I have a big Graph (a few million vertices and edges). I want to remove all the vertices (& edges) which has no outgoing edges. I have some code that works but it is slow and I need to do it several times. I am sure I can use some existing GraphX method to make it much faster.
This is the code I have.
val users: RDD[(VertexId, String)] = sc.parallelize(Array((1L, "1"), (2L, "2"), (3L, "3"), (4L, "4")))
val relationships: RDD[Edge[Double]] = sc.parallelize(
Array(
Edge(1L, 3L, 500.0),
Edge(3L, 2L, 400.0),
Edge(2L, 1L, 600.0),
Edge(3L, 1L, 200.0),
Edge(2L, 4L, 200.0),
Edge(3L, 4L, 500.0)
))
val graph = org.apache.spark.graphx.Graph(users, relationships)
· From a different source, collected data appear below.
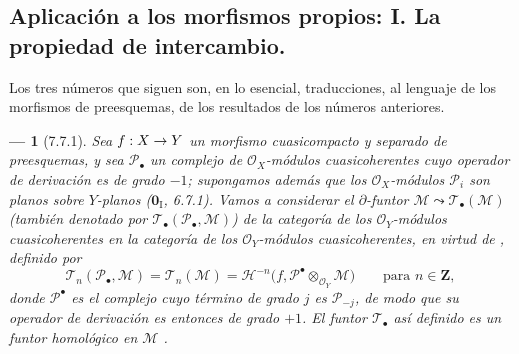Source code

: \documentclass[10pt,oneside,openany]{book}
\theoremstyle{egaenv}\newtheorem*{env}{---}
\theoremstyle{egastatement}
\theoremstyle{egadescription}
\newcommand{\oldpage}[2][]{\marginnote{\normalfont\scriptsize\textbf{#1}\,|\,#2}\ignorespaces}
\renewcommand{\to}{\mathchoice{\longrightarrow}{\rightarrow}{\rightarrow}{\rightarrow}}
\begin{document}
\subsection{Aplicación a los morfismos propios: I. La propiedad de intercambio.}
\label{subsection:III.7.7.fr}

Los tres números que siguen son, en lo esencial, traducciones, al
lenguaje de los morfismos de preesquemas, de los resultados de los números anteriores.

\begin{env}[7.7.1]
\label{III.7.7.1}
Sea $f:X\to Y$ un morfismo cuasicompacto y separado de preesquemas, y sea
$\mathscr P_\bullet$ un complejo de $\mathscr O_X$-módulos cuasicoherentes cuyo
operador de derivación es de grado $-1$; supongamos además que los
$\mathscr O_X$-módulos $\mathscr P_i$ son \emph{planos} sobre $Y$-\emph{planos} ($\mathbf{0}_{\mathrm I}$, 6.7.1).
\oldpage[III]{198}
Vamos a considerar el $\partial$-funtor
$\mathscr M\leadsto\mathscr T_\bullet(\mathscr M)$ (también denotado por
$\mathscr T_\bullet(\mathscr P_\bullet,\mathscr M)$) de la categoría de los
$\mathscr O_Y$-módulos cuasicoherentes en la categoría de los
$\mathscr O_Y$-módulos cuasicoherentes, en virtud de , definido
por
\[
  \mathscr T_n(\mathscr P_\bullet,\mathscr M)
  =\mathscr T_n(\mathscr M)
  =\mathscr H^{-n}
    \bigl(f,\mathscr P^\bullet\otimes_{\mathscr O_Y}\mathscr M\bigr)
  \qquad\text{para }n\in\mathbf Z,
  \tag{7.7.1.1}\label{III.7.7.1.1.fr}
\]
donde $\mathscr P^\bullet$ es el complejo cuyo término de grado $j$ es
$\mathscr P_{-j}$, de modo que su operador de derivación es entonces de grado
$+1$. El funtor $\mathscr T_\bullet$ así definido es un \emph{funtor
homológico} en $\mathscr M$ .
\end{env}
\end{document}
val lst = graph.outDegrees.map(x => x._1).collect
var set:scala.collection.mutable.HashSet[Long] = new scala.collection.mutable.HashSet()
for(a<- lst) {set.add(a)}
var subg = graph.subgraph(vpred = (id, attr) => set.contains(id))
//since vertex 4 has no outgoing edges, subg.edges should return 4 and subg.vertices = 3
I don't know how else this can be achieved. Any help is appreciated!
EDIT: I could do it with HashSet but I think it can still be improved.